[[ EXERCISE INPUTS open ]]

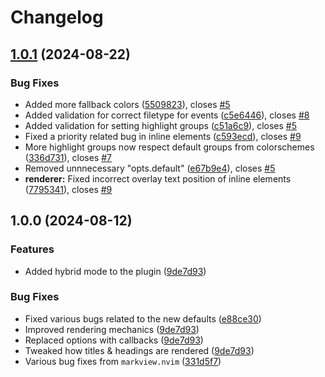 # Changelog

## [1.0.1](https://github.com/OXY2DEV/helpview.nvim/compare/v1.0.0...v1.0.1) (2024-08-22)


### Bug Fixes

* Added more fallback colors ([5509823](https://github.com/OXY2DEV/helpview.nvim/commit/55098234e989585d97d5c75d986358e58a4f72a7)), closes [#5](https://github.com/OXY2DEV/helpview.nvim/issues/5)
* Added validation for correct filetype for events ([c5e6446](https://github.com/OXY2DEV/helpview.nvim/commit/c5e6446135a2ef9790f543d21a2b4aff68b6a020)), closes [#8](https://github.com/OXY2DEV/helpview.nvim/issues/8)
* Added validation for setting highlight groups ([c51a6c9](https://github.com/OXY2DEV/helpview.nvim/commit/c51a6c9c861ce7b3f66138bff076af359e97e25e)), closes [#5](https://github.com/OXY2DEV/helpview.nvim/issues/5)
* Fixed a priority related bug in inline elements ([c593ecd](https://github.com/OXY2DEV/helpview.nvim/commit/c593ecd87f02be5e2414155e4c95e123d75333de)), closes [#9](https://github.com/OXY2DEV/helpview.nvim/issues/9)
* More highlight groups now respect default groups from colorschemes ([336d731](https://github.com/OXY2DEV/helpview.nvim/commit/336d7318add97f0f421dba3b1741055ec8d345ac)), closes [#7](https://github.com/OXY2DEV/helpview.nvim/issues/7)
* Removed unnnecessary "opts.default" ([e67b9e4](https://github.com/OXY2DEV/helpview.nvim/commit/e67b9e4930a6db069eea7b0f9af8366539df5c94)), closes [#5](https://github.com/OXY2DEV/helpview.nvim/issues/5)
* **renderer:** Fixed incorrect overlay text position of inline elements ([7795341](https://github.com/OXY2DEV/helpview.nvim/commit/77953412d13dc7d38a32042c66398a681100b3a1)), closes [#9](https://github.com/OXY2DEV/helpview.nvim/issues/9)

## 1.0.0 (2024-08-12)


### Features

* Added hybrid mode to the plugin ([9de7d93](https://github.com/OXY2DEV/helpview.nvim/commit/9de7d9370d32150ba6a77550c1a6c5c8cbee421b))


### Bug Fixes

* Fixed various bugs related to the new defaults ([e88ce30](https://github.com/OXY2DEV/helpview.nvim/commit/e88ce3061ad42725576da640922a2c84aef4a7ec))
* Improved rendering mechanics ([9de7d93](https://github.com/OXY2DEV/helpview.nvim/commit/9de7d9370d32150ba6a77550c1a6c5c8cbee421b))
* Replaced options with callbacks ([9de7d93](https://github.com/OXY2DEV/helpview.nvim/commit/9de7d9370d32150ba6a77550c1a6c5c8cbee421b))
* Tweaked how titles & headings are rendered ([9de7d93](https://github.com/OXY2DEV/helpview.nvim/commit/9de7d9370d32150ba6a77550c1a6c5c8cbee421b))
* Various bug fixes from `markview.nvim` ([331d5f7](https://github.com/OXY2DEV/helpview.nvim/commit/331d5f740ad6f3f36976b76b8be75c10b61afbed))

[[ EXERCISE INPUTS closed ]]
[[ EXERCISE INPUTS open ]]

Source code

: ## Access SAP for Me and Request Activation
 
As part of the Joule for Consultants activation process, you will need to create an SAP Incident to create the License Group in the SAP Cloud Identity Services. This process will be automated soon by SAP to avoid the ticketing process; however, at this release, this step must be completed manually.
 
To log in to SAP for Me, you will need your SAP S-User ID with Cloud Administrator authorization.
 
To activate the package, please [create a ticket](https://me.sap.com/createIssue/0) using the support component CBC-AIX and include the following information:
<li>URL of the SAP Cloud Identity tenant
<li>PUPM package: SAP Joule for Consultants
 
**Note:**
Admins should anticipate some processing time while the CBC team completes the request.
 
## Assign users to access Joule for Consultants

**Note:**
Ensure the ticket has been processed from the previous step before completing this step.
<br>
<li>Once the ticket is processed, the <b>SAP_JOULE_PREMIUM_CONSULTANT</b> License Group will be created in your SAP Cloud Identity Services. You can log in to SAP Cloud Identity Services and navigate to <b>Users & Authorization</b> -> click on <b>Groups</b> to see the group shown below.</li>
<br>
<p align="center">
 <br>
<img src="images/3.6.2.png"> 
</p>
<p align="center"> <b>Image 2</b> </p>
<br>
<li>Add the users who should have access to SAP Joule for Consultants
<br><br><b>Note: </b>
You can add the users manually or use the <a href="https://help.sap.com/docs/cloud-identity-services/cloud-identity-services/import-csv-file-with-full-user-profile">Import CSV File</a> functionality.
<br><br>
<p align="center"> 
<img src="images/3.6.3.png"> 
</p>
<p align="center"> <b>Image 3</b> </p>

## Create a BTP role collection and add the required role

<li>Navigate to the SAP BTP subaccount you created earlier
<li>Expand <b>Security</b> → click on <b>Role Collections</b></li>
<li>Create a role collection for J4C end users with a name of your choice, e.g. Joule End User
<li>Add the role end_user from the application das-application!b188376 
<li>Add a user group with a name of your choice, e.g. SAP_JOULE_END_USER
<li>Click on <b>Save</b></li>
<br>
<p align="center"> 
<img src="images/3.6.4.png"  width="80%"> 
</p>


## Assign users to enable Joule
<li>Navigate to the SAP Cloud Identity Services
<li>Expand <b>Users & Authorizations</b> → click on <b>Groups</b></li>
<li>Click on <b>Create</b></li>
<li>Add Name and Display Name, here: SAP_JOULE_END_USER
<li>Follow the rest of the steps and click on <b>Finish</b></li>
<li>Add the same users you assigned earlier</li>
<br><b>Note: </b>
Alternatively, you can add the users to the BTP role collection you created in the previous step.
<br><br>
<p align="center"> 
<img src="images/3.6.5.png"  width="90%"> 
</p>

[[ EXERCISE INPUTS closed ]]

WORK INSTRUCTIONS: In the data shown above, how many lines hold the string "Consultants"? The answer is the number alone.

SOLUTION BELOW: 4